Она попыталась открыть ее, но дверь от легкого прикосновения подалась и стала падать на Вику. Оступившись, она сначала упала навзничь и покатилась по ступеням в темноту, дверь, догоняя ее, больно билась о ее бока.
Все кругом осветилось. Когда она подняла окровавленную голову, она увидела только небо. Ей показалось, что она на вершине самой невероятной по высоте горы, и обратного пути нет.
Разодраны были не только туфли, платье и косынка, но и ее коленки, из губы хлестала кровь.
Она вспомнила, что не встретила по дороге могилы чудотворца Филарета, иначе бы он помог ей найти подход к собору. Тихо ступая, она поднялась к отверстию, легла, высунула свои косички, подстегнутые ленточками к своему основанию, наружу и застыла от восторга и жути.
Это была ходжокская котловина. Туман простирался над рекой, значит, было еще утро. Вике казалось, что прошло много лет с тех пор, как она спустилась в пещеру, и вот он, результат. Под ней шла вниз совершенно прямая стена, вверху – она попыталась задрать голову – вверху гора заканчивалась метрах в двух от нее, но дотянуться до этого верха было невозможно. Вика ударила кулаком по земле и беспомощно заревела, растянув запекшуюся губу, губа треснула и она почувствовала солоноватый привкус крови во рту.
Ей показалось, что она услышала голоса. Она перестала шевелиться, да, это были звуки человеческого голоса. Вика еще прислушалась: нет, говорили по-русски.
Голоса, казалось, шли с неба, прямо над нею ворковали люди, голуби, духи... Она присмотрелась к потолку, к своду пещеры. По периметру помещения виднелись кирпичные основания какого-то строения. Какая-то белая полоска виднелась прямо над головой Вики. Она поднялась и увидела, что наверху, над ней, не земля, а доски. Поискав подставку, она нашла ящик, встала на него, просунула свой взгляд в щелку. Это была церковь. Она побежала к опасной голубой амбразуре.
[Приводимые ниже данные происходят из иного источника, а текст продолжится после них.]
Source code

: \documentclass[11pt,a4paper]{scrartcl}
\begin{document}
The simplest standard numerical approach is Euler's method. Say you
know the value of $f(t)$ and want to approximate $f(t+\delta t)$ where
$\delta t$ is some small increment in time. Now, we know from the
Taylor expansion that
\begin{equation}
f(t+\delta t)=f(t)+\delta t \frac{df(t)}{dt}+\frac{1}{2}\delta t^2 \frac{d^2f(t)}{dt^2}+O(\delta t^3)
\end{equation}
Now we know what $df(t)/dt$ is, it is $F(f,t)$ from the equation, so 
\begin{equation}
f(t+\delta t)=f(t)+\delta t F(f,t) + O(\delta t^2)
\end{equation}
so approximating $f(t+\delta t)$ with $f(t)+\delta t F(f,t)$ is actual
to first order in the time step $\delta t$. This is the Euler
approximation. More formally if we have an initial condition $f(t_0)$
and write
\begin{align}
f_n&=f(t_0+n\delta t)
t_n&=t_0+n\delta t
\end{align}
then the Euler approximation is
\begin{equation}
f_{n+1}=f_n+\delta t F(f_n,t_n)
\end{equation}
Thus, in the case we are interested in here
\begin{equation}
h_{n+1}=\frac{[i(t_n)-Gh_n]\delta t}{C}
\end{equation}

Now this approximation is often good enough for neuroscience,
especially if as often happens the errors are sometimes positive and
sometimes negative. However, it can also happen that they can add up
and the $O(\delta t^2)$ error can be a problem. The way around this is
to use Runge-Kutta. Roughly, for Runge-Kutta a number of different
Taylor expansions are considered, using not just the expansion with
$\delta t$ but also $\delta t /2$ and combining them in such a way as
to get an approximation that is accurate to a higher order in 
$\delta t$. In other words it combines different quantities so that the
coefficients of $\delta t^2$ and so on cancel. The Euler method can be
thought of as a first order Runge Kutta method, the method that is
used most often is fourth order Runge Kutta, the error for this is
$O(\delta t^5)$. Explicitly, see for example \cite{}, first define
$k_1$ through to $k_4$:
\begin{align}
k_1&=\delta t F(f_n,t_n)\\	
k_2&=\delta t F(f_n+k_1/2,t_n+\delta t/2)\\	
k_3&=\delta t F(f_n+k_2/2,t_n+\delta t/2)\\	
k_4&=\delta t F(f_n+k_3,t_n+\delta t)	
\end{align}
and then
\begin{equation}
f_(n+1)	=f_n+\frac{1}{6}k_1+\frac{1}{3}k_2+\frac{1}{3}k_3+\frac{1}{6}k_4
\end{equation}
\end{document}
– Эй, – шепотом прокричала она, снова высунувшись из проема, – Эй, слышите!
Голоса замолкли, что-то шмякнулось на траву. Она увидела лицо Софьи Евгеньевны.
– Вика! Что ты делаешь, как ты забралась? Ася! Ася!
Она увидела над собой бледное личико, неузнаваемое, обреченное.
– Тише! Ася! Вам надо спасаться. Всем. Здесь пещеры, ходы, помнишь?
– Марк, иди сюда, – зашептала Софья Евгеньевна, – нет, лучше иди сторожи, сторожи нас.
– А у нас тут утренний моцион, – грустно пошутила Ася, – Привет, подружка.
– Значит, так. Хватит болтать. Идите ищите вход в подпол. В крайнем случае разбирайте доски. Не сегодня – завтра вас поведут на расстрел!
– О-о, – зарычала Софья Евгеньевна, – Нет! Они сказали, что перевезут нас в другое место, типа общины, поселения...
– Я вам говорю. Вы Христа продали. Это я для ясности.
Софья Евгеньевна пожала плечами:
– Если бы мы продали Христа, мы бы были очень богатыми. Почему же мы живем в неволе? Марк, ты слышишь, что она говорит, надо разбирать пол.
Головы исчезли, слышно было, как Софья Евгеньевна пробирается через лаз обратно в церковь, ходит над головой Вики. На ее пробор полетел песок. Внезапно кто-то навалился на нее сзади и сердце ее ухнуло в пятки. В глазах стало темно и она потеряла сознание.
Прошло минут десять, пока Павел Павлович приводил ее в чувства.
– Как же ты так неосторожно, – укорял он Сашу, – Она столько натерпелась! А ты! Я, взрослый мужик, один бы побоялся, а она ... как будто чувство опасности отсутствует!
– А так бывает? Вот здорово! – ахнул Ренат. – А чего же она Саню испугалась?
– Ну, во-первых, нервное перенапряжение, во-вторых, дело может быть и в Сашином облике, а потом, в усыпальнице настоящего святого, рядом с мощами, все чувства просыпаются!
На этих словах Вика стала приоткрывать глаза, и первое, что она увидела, был скелет, слегка прикрытый истлевшей парчой, на приступке за спиной Павла Павловича. Она теперь уже и не могла точно сказать, Саша ее напугал, или это был кто-то другой, кто-то еще...
С треском отломилась доска над головой Павла Павловича. Она присел на корточки, прикрыл голову ладонью. Над ними стояли люди.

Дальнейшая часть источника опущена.